Over the next 5 months, I wrote and published 34 posts on a number of kit house topics. That's probably more than I expected to do but probably fewer than I should do if I want to keep up on my mission of documenting our kit house discoveries! I'll try to do better in 2016.
I really had zero expectations as far as the number of people who would see these posts. I find kit houses and the history associated with them to be interesting but I realize it's a niche interest. Still, it was interesting to see the number of viewers that some posts garnered. I hope it's helped some people learn more about kit houses. I know that writing the blogs has made me learn more about the houses that have been featured.
For those who may be new to the blog or those interested in a revisiting some of the "best of" 2015, I decided highlight some of the posts that were the most popular or I found the most interesting to share from the past 5 months.
Most Popular Post: The Lost Sears Houses of Hazel Park - This post was shared on the Historical Detroit Area Architecture Facebook group and several other local Facebook groups which has led to over 1000 views. The research into this house uncovered a lot of interesting historical tidbits, some of which I'll be blogging about in the future. One discovery I shared in this post led some local historians in Hazel Park to re-examine the origin of the naming of the community.
Most Important Research: Sears Mortgages of Washington DC - This post, inventorying hundreds of Sears houses discovered through Sears mortgages for houses in Washington DC, reflected a tremendous amount of work done by myself and Wendy and assisted by local kit house expert Catarina Bannier. I expect that the information we were able to gather and share will be of a huge help to local kit house researchers in and around Washington DC.
Most Unexpected Find: Custom Wardway House in Ann Arbor, Michigan - I'm fortunate to work with a great group of kit house researchers which was highlighted in this post featuring the amazing memory of fellow kit house researcher Cindy Catanzaro.
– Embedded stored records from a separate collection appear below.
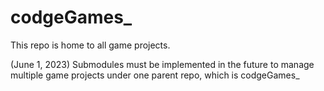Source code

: # codgeGames_

This repo is home to all game projects.

(June 1, 2023)
Submodules must be implemented in the future to manage multiple game projects
under one parent repo, which is codgeGames_
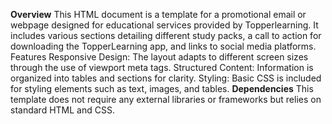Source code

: **Overview**
This HTML document is a template for a promotional email or webpage designed for educational services provided by Topperlearning. It includes various sections detailing different study packs, a call to action for downloading the TopperLearning app, and links to social media platforms.
Features
Responsive Design: The layout adapts to different screen sizes through the use of viewport meta tags.
Structured Content: Information is organized into tables and sections for clarity.
Styling: Basic CSS is included for styling elements such as text, images, and tables.
**Dependencies**
This template does not require any external libraries or frameworks but relies on standard HTML and CSS.
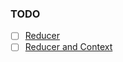 ### TODO
- [ ] [Reducer](https://react.dev/learn/extracting-state-logic-into-a-reducer)
- [ ] [Reducer and Context](https://react.dev/learn/scaling-up-with-reducer-and-context)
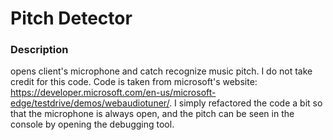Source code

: # Pitch Detector 

### Description
opens client's microphone and catch recognize music pitch. I do not take credit for this code. Code is taken from microsoft's website: https://developer.microsoft.com/en-us/microsoft-edge/testdrive/demos/webaudiotuner/. I simply refactored the code a bit so that the microphone is always open, and the pitch can be seen in the console by opening the debugging tool.
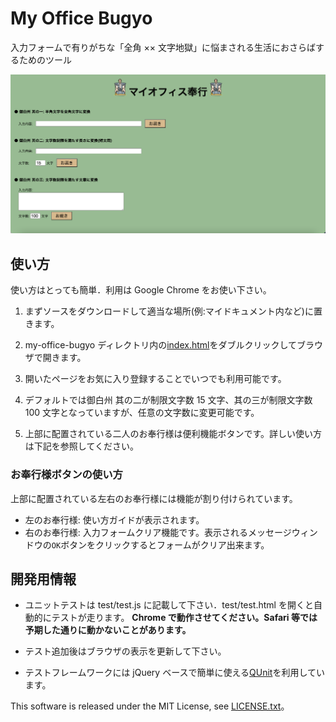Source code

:# My Office Bugyo

入力フォームで有りがちな「全角 ×× 文字地獄」に悩まされる生活におさらばするためのツール

![My-Office-Bugyo](images/my-office-bugyo.png)

## 使い方

使い方はとっても簡単．利用は Google Chrome をお使い下さい。

1. まずソースをダウンロードして適当な場所(例:マイドキュメント内など)に置きます。

2. my-office-bugyo ディレクトリ内の[index.html](index.html)をダブルクリックしてブラウザで開きます。

3. 開いたページをお気に入り登録することでいつでも利用可能です。

4. デフォルトでは御白州 其の二が制限文字数 15 文字、其の三が制限文字数 100 文字となっていますが、任意の文字数に変更可能です。

5. 上部に配置されている二人のお奉行様は便利機能ボタンです。詳しい使い方は下記を参照してください。

### お奉行様ボタンの使い方

上部に配置されている左右のお奉行様には機能が割り付けられています。

- 左のお奉行様: 使い方ガイドが表示されます。
- 右のお奉行様: 入力フォームクリア機能です。表示されるメッセージウィンドウの`OK`ボタンをクリックするとフォームがクリア出来ます。

## 開発用情報

- ユニットテストは test/test.js に記載して下さい．test/test.html を開くと自動的にテストが走ります。
  **Chrome で動作させてください。Safari 等では予期した通りに動かないことがあります。**

- テスト追加後はブラウザの表示を更新して下さい。

- テストフレームワークには jQuery ベースで簡単に使える[QUnit](http://qunitjs.com/)を利用しています。

This software is released under the MIT License, see [LICENSE.txt](LICENSE.txt)。
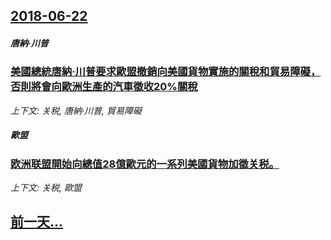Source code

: ## [2018-06-22](/news/2018/06/22/index.md)

##### 唐納·川普
### [美國總統唐納·川普要求歐盟撤銷向美國貨物實施的關稅和貿易障礙，否則將會向歐洲生產的汽車徵收20%關稅 ](/news/2018/06/22/美國總統唐納-川普要求歐盟撤銷向美國貨物實施的關稅和貿易障礙-否則將會向歐洲生產的汽車徵收20-關稅.md)
_上下文: 关税, 唐納·川普, 貿易障礙_

##### 歐盟
### [欧洲联盟開始向總值28億歐元的一系列美國貨物加徵关税。 ](/news/2018/06/22/欧洲联盟開始向總值28億歐元的一系列美國貨物加徵关税.md)
_上下文: 关税, 歐盟_

## [前一天...](/news/2018/06/20/index.md)

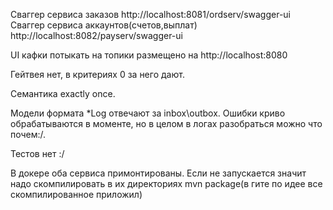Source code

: Сваггер сервиса заказов
http://localhost:8081/ordserv/swagger-ui
Сваггер сервиса аккаунтов(счетов,выплат)
http://localhost:8082/payserv/swagger-ui


UI кафки потыкать на топики размещено на http://localhost:8080

Гейтвея нет, в критериях 0 за него дают. 

Семантика exactly once.

Модели формата *Log отвечают за inbox\outbox. Ошибки криво обрабатываются в моменте, но в целом в логах разобраться можно что почем:/.

Тестов нет :/

В докере оба сервиса примонтированы. Если  не запускается значит надо скомпилировать в их директориях mvn package(в гите по идее все скомпилированное приложил)


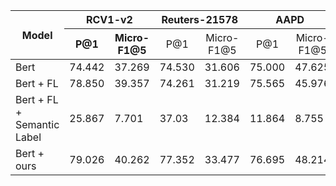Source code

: <table class="tg">
<thead>
  <tr>
    <th class="tg-cly1" rowspan="2">Model</th>
    <th class="tg-nrix" colspan="2">RCV1-v2</th>
    <th class="tg-nrix" colspan="2">Reuters-21578</th>
    <th class="tg-nrix" colspan="2">AAPD</th>
    <th class="tg-nrix" colspan="2">freecode</th>
    <th class="tg-nrix" colspan="2">EUR-Lex</th>
  </tr>
  <tr>
    <th class="tg-nrix">P@1</th>
    <th class="tg-nrix">Micro-F1@5</th>
    <th class="tg-wa1i"><span style="font-weight:400;font-style:normal">P@1</span></th>
    <th class="tg-wa1i"><span style="font-weight:400;font-style:normal">Micro-F1@5</span></th>
    <th class="tg-wa1i"><span style="font-weight:400;font-style:normal">P@1</span></th>
    <th class="tg-wa1i"><span style="font-weight:400;font-style:normal">Micro-F1@5</span></th>
    <th class="tg-wa1i"><span style="font-weight:400;font-style:normal">P@1</span></th>
    <th class="tg-nrix"><span style="font-weight:400;font-style:normal">Micro-F1@5</span></th>
    <th class="tg-nrix"><span style="font-weight:400;font-style:normal">P@1</span></th>
    <th class="tg-nrix"><span style="font-weight:400;font-style:normal">Micro-F1@5</span></th>
  </tr>
</thead>
<tbody>
  <tr>
    <td class="tg-cly1">Bert</td>
    <td class="tg-nrix">74.442</td>
    <td class="tg-nrix"><span style="font-weight:400;font-style:normal">37.269</span></td>
    <td class="tg-nrix">74.530</td>
    <td class="tg-nrix">31.606</td>
    <td class="tg-nrix">75.000</td>
    <td class="tg-nrix">47.625</td>
    <td class="tg-nrix">40.890</td>
    <td class="tg-nrix">28.780</td>
    <td class="tg-nrix">58.201</td>
    <td class="tg-nrix">26.519</td>
  </tr>
  <tr>
    <td class="tg-cly1">Bert + FL</td>
    <td class="tg-nrix">78.850</td>
    <td class="tg-nrix">39.357</td>
    <td class="tg-nrix">74.261</td>
    <td class="tg-nrix">31.219</td>
    <td class="tg-nrix">75.565</td>
    <td class="tg-nrix">45.976</td>
    <td class="tg-nrix">40.834</td>
    <td class="tg-nrix">28.276</td>
    <td class="tg-nrix">-</td>
    <td class="tg-nrix">-</td>
  </tr>
  <tr>
    <td class="tg-cly1">Bert + FL<br>+ Semantic Label</td>
    <td class="tg-nrix">25.867</td>
    <td class="tg-nrix">7.701</td>
    <td class="tg-nrix">37.03</td>
    <td class="tg-nrix">12.384</td>
    <td class="tg-nrix">11.864</td>
    <td class="tg-nrix">8.755</td>
    <td class="tg-nrix">8.326</td>
    <td class="tg-nrix">2.688</td>
    <td class="tg-nrix">-</td>
    <td class="tg-nrix">-</td>
  </tr>
  <tr>
    <td class="tg-cly1">Bert + ours</td>
    <td class="tg-wa1i">79.026</td>
    <td class="tg-wa1i">40.262</td>
    <td class="tg-wa1i">77.352</td>
    <td class="tg-wa1i">33.477</td>
    <td class="tg-wa1i">76.695</td>
    <td class="tg-wa1i">48.214</td>
    <td class="tg-wa1i">45.579</td>
    <td class="tg-wa1i">31.016</td>
    <td class="tg-wa1i">71.107</td>
    <td class="tg-wa1i">35.699</td>
  </tr>
</tbody>
</table>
Most Unfinished Work: A Neighborhood of Wardway Homes - Part 1, Part 2, Part 3 and Part 4 - Even though I've posted 4 different posts about a series of neighborhoods in Pontiac and Flint, Michigan filled with Wardway models, I know that there's a lot more work to be done to document and uncover the full story of how those neighborhoods came to be.
2015's Rarest Model: Sears Stuyvesant - Discovered among a cluster of Sears houses in Hampton Manor, New York, this Sears house may be one of a kind.
Although it took me a while to get started, I'm glad to have gotten started blogging about kit houses. I look forward to sharing more in 2016.